In Parshat Tetzaveh (Exodus 27:20-21) the first mention of the term "ner tamid" in the Torah appears. I had always thought of the ner tamid as the "eternal" or "perpetual" light. Yet it is clearly stated in this passage that the ner tamid shall burn from evening to morning.
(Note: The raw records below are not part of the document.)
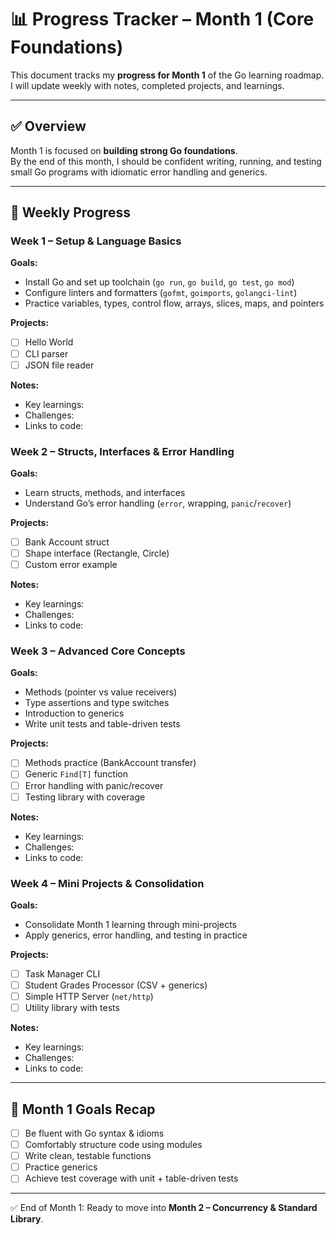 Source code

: # 📊 Progress Tracker – Month 1 (Core Foundations)

This document tracks my **progress for Month 1** of the Go learning roadmap.  
I will update weekly with notes, completed projects, and learnings.

---

## ✅ Overview
Month 1 is focused on **building strong Go foundations**.  
By the end of this month, I should be confident writing, running, and testing small Go programs with idiomatic error handling and generics.

---

## 📅 Weekly Progress

### Week 1 – Setup & Language Basics
**Goals:**
- Install Go and set up toolchain (`go run`, `go build`, `go test`, `go mod`)
- Configure linters and formatters (`gofmt`, `goimports`, `golangci-lint`)
- Practice variables, types, control flow, arrays, slices, maps, and pointers

**Projects:**
- [ ] Hello World
- [ ] CLI parser
- [ ] JSON file reader

**Notes:**
- Key learnings:
- Challenges:
- Links to code:


### Week 2 – Structs, Interfaces & Error Handling
**Goals:**
- Learn structs, methods, and interfaces
- Understand Go’s error handling (`error`, wrapping, `panic`/`recover`)

**Projects:**
- [ ] Bank Account struct
- [ ] Shape interface (Rectangle, Circle)
- [ ] Custom error example

**Notes:**
- Key learnings:
- Challenges:
- Links to code:


### Week 3 – Advanced Core Concepts
**Goals:**
- Methods (pointer vs value receivers)
- Type assertions and type switches
- Introduction to generics
- Write unit tests and table-driven tests

**Projects:**
- [ ] Methods practice (BankAccount transfer)
- [ ] Generic `Find[T]` function
- [ ] Error handling with panic/recover
- [ ] Testing library with coverage

**Notes:**
- Key learnings:
- Challenges:
- Links to code:


### Week 4 – Mini Projects & Consolidation
**Goals:**
- Consolidate Month 1 learning through mini-projects
- Apply generics, error handling, and testing in practice

**Projects:**
- [ ] Task Manager CLI
- [ ] Student Grades Processor (CSV + generics)
- [ ] Simple HTTP Server (`net/http`)
- [ ] Utility library with tests

**Notes:**
- Key learnings:
- Challenges:
- Links to code:


---

## 🎯 Month 1 Goals Recap
- [ ] Be fluent with Go syntax & idioms
- [ ] Comfortably structure code using modules
- [ ] Write clean, testable functions
- [ ] Practice generics
- [ ] Achieve test coverage with unit + table-driven tests

---

✅ End of Month 1: Ready to move into **Month 2 – Concurrency & Standard Library**.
20 וְאַתָּ֞ה תְּצַוֶּ֣ה ׀ אֶת־בְּנֵ֣י יִשְׂרָאֵ֗ל וְיִקְח֨וּ אֵלֶ֜יךָ שֶׁ֣מֶן זַ֥יִת זָ֛ךְ כָּתִ֖ית לַמָּא֑וֹר לְהַעֲלֹ֥ת נֵ֖ר תָּמִֽיד׃
You shall further instruct the Israelites to bring you clear oil of beaten olives for lighting, for kindling lamps regularly.
21 בְּאֹ֣הֶל מוֹעֵד֩ מִח֨וּץ לַפָּרֹ֜כֶת אֲשֶׁ֣ר עַל־הָעֵדֻ֗ת יַעֲרֹךְ֩ אֹת֨וֹ אַהֲרֹ֧ן וּבָנָ֛יו מֵעֶ֥רֶב עַד־בֹּ֖קֶר לִפְנֵ֣י יְהוָ֑ה חֻקַּ֤ת עוֹלָם֙ לְדֹ֣רֹתָ֔ם מֵאֵ֖ת בְּנֵ֥י יִשְׂרָאֵֽל׃ (ס)
Aaron and his sons shall set them up in the Tent of Meeting, outside the curtain which is over [the Ark of] the Pact, [to burn] from evening to morning before the LORD. It shall be a due from the Israelites for all time, throughout the ages.
In the synagogues I've attended the light is kept on perpetually.
- If "ner tamid" does not mean perpetual or eternal light, what is the correct translation?
- When did this change in keeping the light on from evening to morning to perpetually occur?
- Was there some event or reason for the change?